In re Estate of Karori Kihagi (Deceased) [2018] KEHC 8130 (KLR)
Full Case Text
REPUBLIC OF KENYA
IN THE HIGH COURT OF KENYA AT KIAMBU
SUCCESSION CAUSE NUMBER 76 OF 2016
IN THE MATTER OF THE ESTATE OF KARORI KIHAGI (DECEASED)
MOSES KARANJA KAHOCHIO -1ST APPLICANT/ADMINISTRATOR
MUNGAI KAHOCHIO....................2ND APPLICANT/ADMINISTRATOR
VERSUS
JOEL MBURU KANYUKU...........1ST RESPONDENT/ADMINISTRATOR
ISAAC MUNGAI KARANJA........2ND RESPONDENT/ADMINISTRATOR
RULING
1. Karori Kihagi (“Deceased”) died intestate on 18/07/2003. He had no wife and no children. He had one brother – Mutonga Kihagi – and three step-brothers – Kanyuku Kihagi, Muchai Kihagi and Kabucho Kihagi. All these four siblings of the Deceased pre-deceased Karori Kihagi. Each of the four siblings had children who are the protagonists in this case.
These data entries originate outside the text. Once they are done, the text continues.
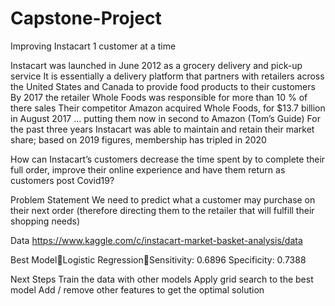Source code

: # Capstone-Project
Improving Instacart 1 customer at a time

Instacart was launched in June 2012 as a grocery delivery and pick-up service
It is essentially a delivery platform that partners with retailers across the United States and Canada to provide food products to their customers
By 2017 the retailer Whole Foods was responsible for more than 10 % of there sales
Their competitor Amazon acquired Whole Foods, for $13.7 billion in August 2017 … putting them now in second to Amazon  (Tom’s Guide)
For the past three years Instacart was able to maintain and retain their market share; based on 2019 figures, membership has tripled in 2020 

How can Instacart’s customers decrease the time spent by to complete their full order, improve their online experience and have them return as customers post Covid19? 

Problem Statement 
We need to predict what a customer may purchase on their next order (therefore directing them to the retailer that will fulfill their shopping needs)

Data
https://www.kaggle.com/c/instacart-market-basket-analysis/data

Best ModelLogistic RegressionSensitivity: 0.6896 Specificity: 0.7388

Next Steps
Train the data with other models
Apply grid search to the best model
Add / remove other features to get the optimal solution
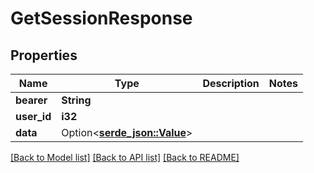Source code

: # GetSessionResponse

## Properties

Name | Type | Description | Notes
------------ | ------------- | ------------- | -------------
**bearer** | **String** |  | 
**user_id** | **i32** |  | 
**data** | Option<[**serde_json::Value**](.md)> |  | 

[[Back to Model list]](../README.md#documentation-for-models) [[Back to API list]](../README.md#documentation-for-api-endpoints) [[Back to README]](../README.md)


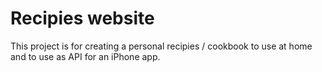# Recipies website

This project is for creating a personal recipies / cookbook to use at home and to use as API for an iPhone app.

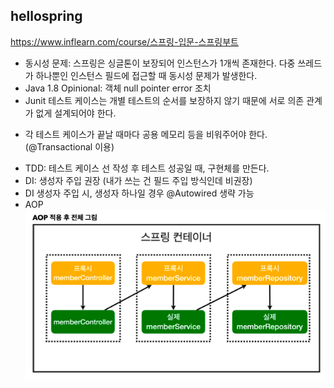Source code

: ## hellospring
https://www.inflearn.com/course/스프링-입문-스프링부트

* 동시성 문제: 스프링은 싱글톤이 보장되어 인스턴스가 1개씩 존재한다. 다중 쓰레드가 하나뿐인 인스턴스 필드에 접근할 때 동시성 문제가 발생한다.   
* Java 1.8 Opinional: 객체 null pointer error 조치   
* Junit 테스트 케이스는 개별 테스트의 순서를 보장하지 않기 때문에 서로 의존 관계가 없게 설계되어야 한다.   
- 각 테스트 케이스가 끝날 때마다 공용 메모리 등을 비워주어야 한다. (@Transactional 이용)   
* TDD: 테스트 케이스 선 작성 후 테스트 성공일 때, 구현체를 만든다.   
* DI: 생성자 주입 권장 (내가 쓰는 건 필드 주입 방식인데 비권장)   
* DI 생성자 주입 시, 생성자 하나일 경우 @Autowired 생략 가능   
* AOP     
![Alt text](./aop_example.png)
2. The Applicants are the sons of Mutonga Kihagi. All along, they have felt that only the sons of Mutonga Kihagi should inherit the property of the Deceased. They feel that Section 39 of the Law of Succession Act gives them preference as children of the brother of the Deceased. They feel that the Respondents as children of step-brothers to the Deceased are not entitled to share in the estate. Other than the legalistic foundation of their views on who should inherit the Deceased’s property, they also trace their preferred mode of distribution to the family history: the fact that their grandfather had two wives – one who bore their father and the Deceased – and the other who bore the Respondents’ fathers. The Applicants say that when the grandfather was distributing his property, the Respondents’ house ended up with 60% (61. 40 acres) while their house ended up with 40% (40. 04 acres) of the entire estate. They, therefore, feel justified in laying sole claim to the estate of the Deceased. Conversely, they feel it is unfair for the Respondents to lay any claim to the estate of the Deceased in view of the fact that their fathers got the Lion’s share of their grandfather’s estate.
3. Consequently, when time to file for Letters of Administration to the estate of the Deceased came, quite naturally, the Applicants filed as Co-Administrators – completely shutting out their cousins. They named only their siblings as beneficiaries to the estate. They filed the Succession Cause in Githunguri. It was titled Succession Cause No. 37 of 2004.
4. When the Respondents got wind of the Petition, they responded by filing an Answer to the Petition; a Petition by Way of Cross-Petition for Grant; and an Objection to Making a Grant.
5. It is fair to say that the Succession Cause was fairly adversarial if not acrimonious. It culminated with the Honourable L. Mutai issuing a joint grant to four administrators: Moses Karanja Kahochio; Mungai Kahochio; Joel Mburu Kanyuku and Isaac Muigai Karanja. The grant was issued on 05/01/2006. Needless to say, the first two Co-administrators are the Applicants herein while the last two are the Respondents.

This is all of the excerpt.